*Stored data entries*
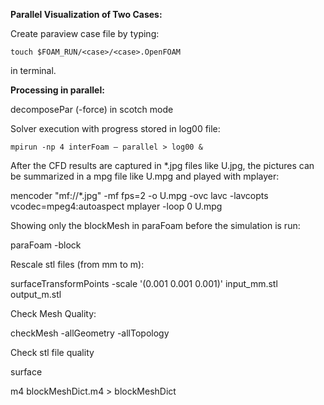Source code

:**Parallel Visualization of Two Cases:**

Create paraview case file by typing:

```
touch $FOAM_RUN/<case>/<case>.OpenFOAM
```
in terminal.


**Processing in parallel:**

decomposePar (-force) in scotch mode

Solver execution with progress stored in log00 file:

```
mpirun -np 4 interFoam – parallel > log00 &
```

After the CFD results are captured in *.jpg files like U.jpg, the pictures can be summarized in a mpg file like U.mpg and played with mplayer:

mencoder "mf://*.jpg" -mf fps=2 -o U.mpg -ovc lavc -lavcopts vcodec=mpeg4:autoaspect
mplayer -loop 0 U.mpg

Showing only the blockMesh in paraFoam before the simulation is run:

paraFoam -block

Rescale stl files (from mm to m):

surfaceTransformPoints -scale '(0.001 0.001 0.001)' input_mm.stl output_m.stl

Check Mesh Quality:

checkMesh -allGeometry -allTopology

Check stl file quality

surface

m4 blockMeshDict.m4 > blockMeshDict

*TASK STATEMENT*
The lines to copy are those above that contain "with".

*RESPONSE*
Solver execution with progress stored in log00 file:
After the CFD results are captured in *.jpg files like U.jpg, the pictures can be summarized in a mpg file like U.mpg and played with mplayer:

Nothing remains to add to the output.